In 2010, an Australian family was shipwrecked on Mogmog when their yacht ran aground in storm in a real-life Swiss Robinson scenario. They spent six months on the island while they fixed their boat. There’s even a book about it.
3. Stone money is an extremely big deal in Micronesia
In Yap, you’ll find hundreds of huge rock disks scattered across the island. These stones, known as rai stones, are treasured by native inhabitants and serve as Yapese stone money. They have been used as a form of currency for centuries even though many of the stones are too heavy to move
Every year islands hold the Homecoming Festival or ‘Taste of Yap’, which includes a stone money ceremony, canoe building and traditional dancing.
4. It has a long history of colonisation
Micronesia was colonised by Spain in 1886 then sold the islands to Germany in 1899. Japan took control of the islands in 1914 and occupied them until 1944, when American forces seized them.
The islands were a major battleground during World War II. Between 1942 and 1943, US submarines cut off supplies between the islands and Japan and regular bombing raids began soon after. From 1947 until 1986, Micronesia was part of the Trust Territory of the Pacific Islands (TTPI), a United Nations trust territory administered by the USA.
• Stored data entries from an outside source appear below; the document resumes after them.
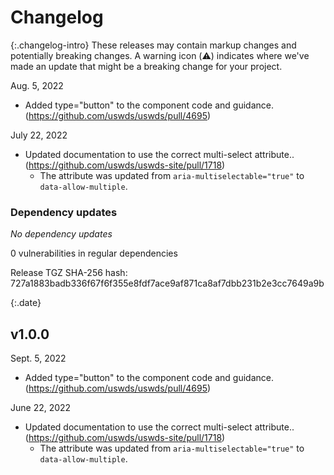 # Changelog

{:.changelog-intro}
These releases may contain markup changes and potentially breaking changes. A warning icon (:warning:) indicates where we've made an update that might be a breaking change for your project.

Aug. 5, 2022
- Added type="button" to the component code and guidance. (https://github.com/uswds/uswds/pull/4695)

July 22, 2022
- Updated documentation to use the correct multi-select attribute.. (https://github.com/uswds/uswds-site/pull/1718)
    - The attribute was updated from `aria-multiselectable="true"` to `data-allow-multiple`.

### Dependency updates
_No dependency updates_

0 vulnerabilities in regular dependencies

Release TGZ SHA-256 hash: 727a1883badb336f67f6f355e8fdf7ace9af871ca8af7dbb231b2e3cc7649a9b

{:.date}
## v1.0.0

Sept. 5, 2022
- Added type="button" to the component code and guidance. (https://github.com/uswds/uswds/pull/4695)

June 22, 2022
- Updated documentation to use the correct multi-select attribute.. (https://github.com/uswds/uswds-site/pull/1718)
    - The attribute was updated from `aria-multiselectable="true"` to `data-allow-multiple`.
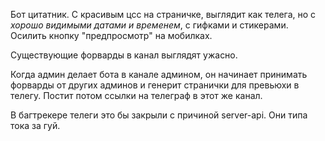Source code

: Бот цитатник. С красивым цсс на страничке, выглядит как телега, но с _хорошо видимыми датами и временем_,
с гифками и стикерами.
Осилить кнопку "предпросмотр" на мобилках.

Существующие форварды в канал выглядят ужасно.

Когда админ делает бота в канале админом, он начинает принимать форварды от других админов и генерит странички для превьюхи в телегу. Постит потом ссылки на телеграф в этот же канал.

В багтрекере телеги это бы закрыли с причиной server-api. Они типа тока за гуй.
5. Micronesia offers some of the best wreck diving in the world
Chuuk is one of the wreck diving capitals in the world. In Truk Lagoon alone there are more than 60 shipwrecks of Japanese warships destroyed by American forces in 1944. For the most part, diving around Micronesia’s wrecks is safe. However, in 2004, a World War II shipwreck — the USS Mississinewa — resurfaced and began to leak the aviation fuel that it had been transporting.
6. It’s home to the longest-running humanitarian airlift in the world
Micronesia’s annual Operation Christmas Drop has taken place every year since 1952, making it the longest-running airlift ever. Every year, the US Air Force parachutes donated gifts and humanitarian supplies to the tiny dotted islands. It takes place at the Anderson Air Force Base in Guam. Hundreds of civilian volunteers in Guam and Japan help the effort too. The flights usually take place over a week or so in early December and deliver around 40,000 pounds of supplies. Legend has it that the crew of an Air Force B-29 spotted islanders waving from the island of Kapingamarangi and, feeling festive, the crew decided to gather up a few items and drop the bundle to happy islanders.
7. Micronesia has no standing army
Micronesia is one of just 22 countries in the whole world without a standing army.
Instead, the USA provides aid and is responsible for Micronesia’s defence in return for military bases across the islands.